(Plain-text document sources)
========

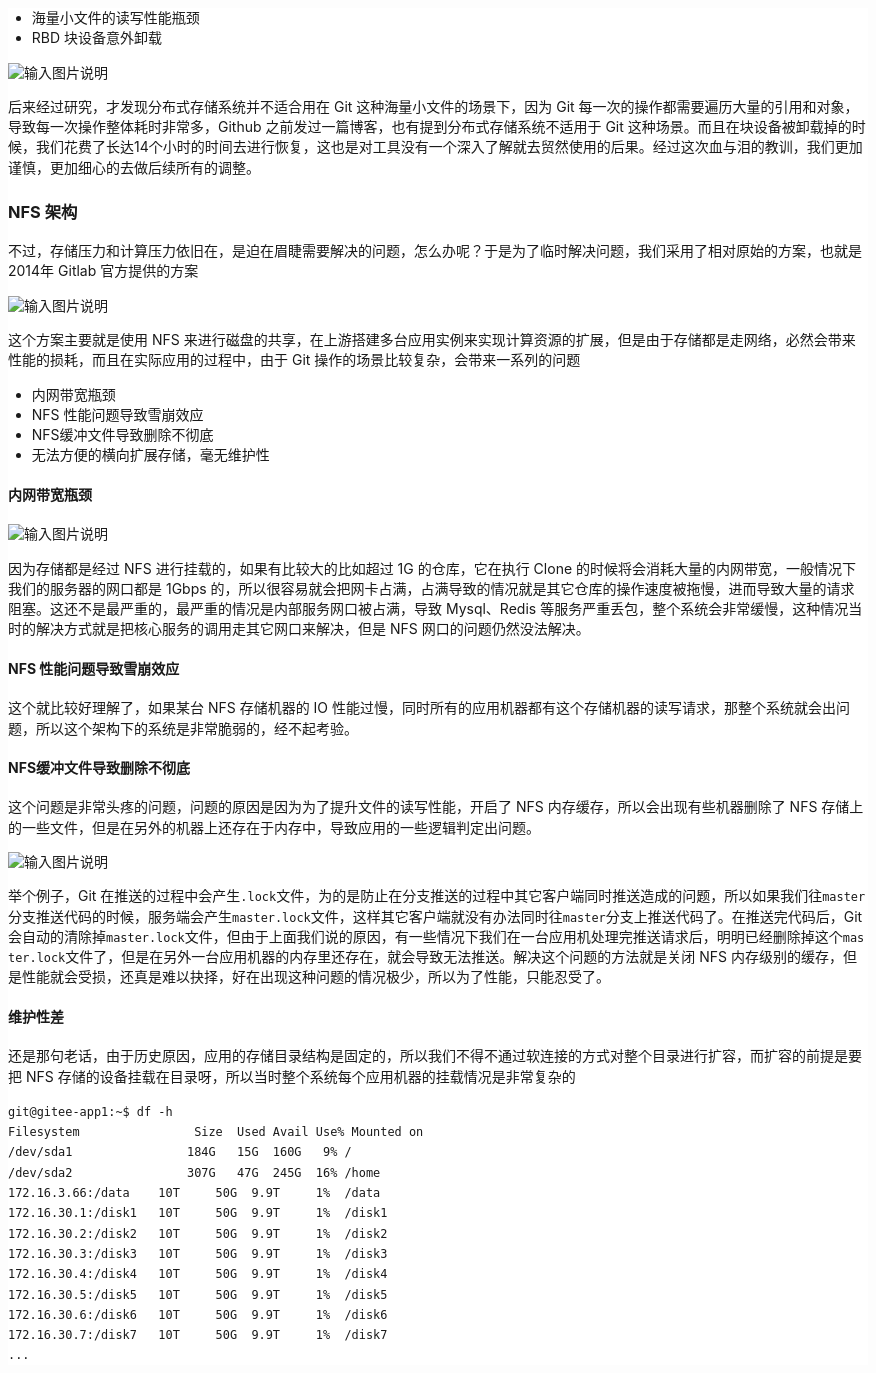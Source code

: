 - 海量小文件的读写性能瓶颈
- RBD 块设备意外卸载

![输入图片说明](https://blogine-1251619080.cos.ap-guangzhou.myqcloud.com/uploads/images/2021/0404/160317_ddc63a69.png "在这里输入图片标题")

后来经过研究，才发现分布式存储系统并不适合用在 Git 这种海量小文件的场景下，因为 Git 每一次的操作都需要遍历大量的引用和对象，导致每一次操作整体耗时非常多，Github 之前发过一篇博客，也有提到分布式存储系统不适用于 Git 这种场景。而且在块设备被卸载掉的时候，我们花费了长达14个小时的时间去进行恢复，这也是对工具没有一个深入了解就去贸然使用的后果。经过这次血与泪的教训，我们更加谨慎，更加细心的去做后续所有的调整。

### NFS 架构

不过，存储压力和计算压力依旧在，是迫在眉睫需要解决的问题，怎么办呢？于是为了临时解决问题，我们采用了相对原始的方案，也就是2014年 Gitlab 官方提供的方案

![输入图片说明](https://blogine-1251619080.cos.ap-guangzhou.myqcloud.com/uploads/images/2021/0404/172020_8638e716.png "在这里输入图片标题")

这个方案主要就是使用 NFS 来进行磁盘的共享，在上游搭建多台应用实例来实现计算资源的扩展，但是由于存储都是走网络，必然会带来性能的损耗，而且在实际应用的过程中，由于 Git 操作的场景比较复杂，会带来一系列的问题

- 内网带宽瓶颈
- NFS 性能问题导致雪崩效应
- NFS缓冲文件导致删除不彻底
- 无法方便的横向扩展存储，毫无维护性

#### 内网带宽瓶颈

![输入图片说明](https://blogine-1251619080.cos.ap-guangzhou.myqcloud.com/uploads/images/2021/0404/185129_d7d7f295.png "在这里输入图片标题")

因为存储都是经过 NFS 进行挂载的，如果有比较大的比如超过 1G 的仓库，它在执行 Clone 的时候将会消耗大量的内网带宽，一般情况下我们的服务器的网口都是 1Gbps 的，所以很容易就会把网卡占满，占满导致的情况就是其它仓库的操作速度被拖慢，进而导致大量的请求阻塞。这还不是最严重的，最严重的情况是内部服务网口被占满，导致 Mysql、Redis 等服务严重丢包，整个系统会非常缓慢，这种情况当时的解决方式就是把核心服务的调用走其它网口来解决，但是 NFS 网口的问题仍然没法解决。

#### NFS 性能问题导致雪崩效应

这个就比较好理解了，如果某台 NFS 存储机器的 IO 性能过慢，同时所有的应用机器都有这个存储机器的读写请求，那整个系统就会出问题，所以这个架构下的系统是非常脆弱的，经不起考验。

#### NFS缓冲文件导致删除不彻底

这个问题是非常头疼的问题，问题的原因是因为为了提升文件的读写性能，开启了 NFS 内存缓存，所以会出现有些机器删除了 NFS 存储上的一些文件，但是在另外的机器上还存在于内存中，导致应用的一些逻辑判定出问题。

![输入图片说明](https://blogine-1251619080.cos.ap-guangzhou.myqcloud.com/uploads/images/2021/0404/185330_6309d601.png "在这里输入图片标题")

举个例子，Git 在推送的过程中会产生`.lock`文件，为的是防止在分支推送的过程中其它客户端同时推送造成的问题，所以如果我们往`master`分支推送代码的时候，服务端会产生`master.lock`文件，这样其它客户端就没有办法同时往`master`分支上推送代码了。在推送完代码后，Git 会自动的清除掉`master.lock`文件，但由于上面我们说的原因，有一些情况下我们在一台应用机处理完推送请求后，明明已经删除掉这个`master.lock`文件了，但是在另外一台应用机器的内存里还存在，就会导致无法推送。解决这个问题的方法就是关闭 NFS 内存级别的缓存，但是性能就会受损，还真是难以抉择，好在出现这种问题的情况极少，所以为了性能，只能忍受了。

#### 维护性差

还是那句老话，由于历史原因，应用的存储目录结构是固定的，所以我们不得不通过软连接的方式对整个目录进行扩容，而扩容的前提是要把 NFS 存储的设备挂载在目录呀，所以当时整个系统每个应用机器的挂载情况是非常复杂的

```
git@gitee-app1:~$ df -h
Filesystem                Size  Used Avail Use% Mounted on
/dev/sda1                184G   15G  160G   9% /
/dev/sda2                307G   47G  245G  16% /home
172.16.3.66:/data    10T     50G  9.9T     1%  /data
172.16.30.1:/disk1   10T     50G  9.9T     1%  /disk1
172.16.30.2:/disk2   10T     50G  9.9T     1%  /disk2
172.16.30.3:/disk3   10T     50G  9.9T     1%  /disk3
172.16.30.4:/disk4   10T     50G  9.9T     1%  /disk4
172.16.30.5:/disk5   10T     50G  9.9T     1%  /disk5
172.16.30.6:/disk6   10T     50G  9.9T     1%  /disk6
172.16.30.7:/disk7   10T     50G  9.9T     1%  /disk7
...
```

========

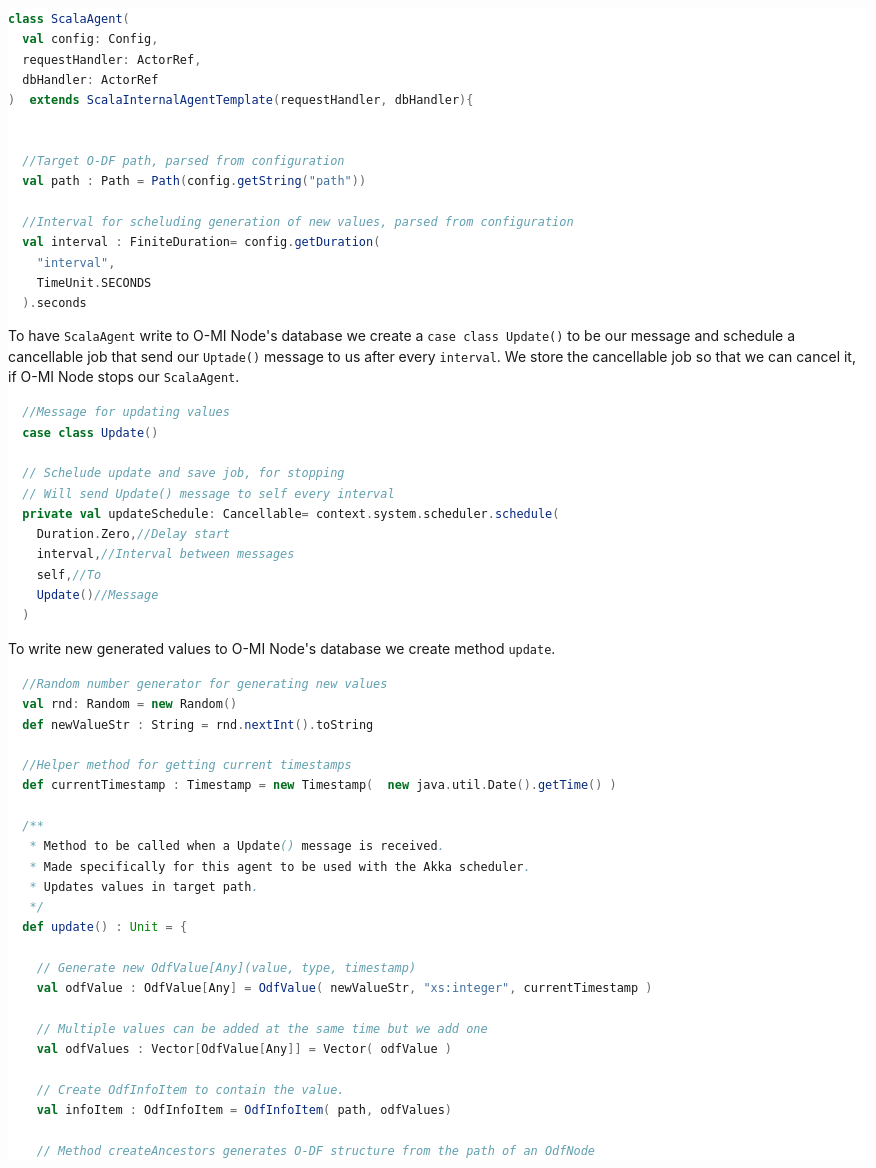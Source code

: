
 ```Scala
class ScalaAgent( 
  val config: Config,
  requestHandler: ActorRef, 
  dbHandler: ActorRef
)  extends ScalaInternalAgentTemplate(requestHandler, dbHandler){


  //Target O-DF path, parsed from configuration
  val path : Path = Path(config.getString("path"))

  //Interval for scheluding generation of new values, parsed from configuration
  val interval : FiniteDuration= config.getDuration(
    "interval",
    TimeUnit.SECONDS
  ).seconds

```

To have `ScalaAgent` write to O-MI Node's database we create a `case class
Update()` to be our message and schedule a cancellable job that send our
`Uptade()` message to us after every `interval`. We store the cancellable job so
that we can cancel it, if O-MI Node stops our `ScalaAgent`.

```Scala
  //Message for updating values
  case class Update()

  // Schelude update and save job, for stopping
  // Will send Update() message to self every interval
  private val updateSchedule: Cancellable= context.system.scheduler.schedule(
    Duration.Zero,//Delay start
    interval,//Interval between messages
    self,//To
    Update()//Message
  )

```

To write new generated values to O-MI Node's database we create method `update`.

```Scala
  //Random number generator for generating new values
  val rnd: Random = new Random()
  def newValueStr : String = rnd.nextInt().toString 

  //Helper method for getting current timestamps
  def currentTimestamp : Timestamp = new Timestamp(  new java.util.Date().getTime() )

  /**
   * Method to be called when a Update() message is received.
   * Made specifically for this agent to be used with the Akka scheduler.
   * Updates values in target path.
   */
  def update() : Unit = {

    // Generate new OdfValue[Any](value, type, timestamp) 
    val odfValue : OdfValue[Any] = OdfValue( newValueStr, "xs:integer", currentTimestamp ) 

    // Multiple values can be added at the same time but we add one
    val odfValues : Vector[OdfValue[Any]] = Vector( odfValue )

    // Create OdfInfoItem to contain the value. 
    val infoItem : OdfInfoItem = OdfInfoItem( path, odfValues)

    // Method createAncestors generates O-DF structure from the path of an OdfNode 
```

========

> [EXERCISE]:
Search the data above for the string "newValueStr" and copy each line that has it.

> [EXPECTED ANSWER]:
  def newValueStr : String = rnd.nextInt().toString 
    val odfValue : OdfValue[Any] = OdfValue( newValueStr, "xs:integer", currentTimestamp ) 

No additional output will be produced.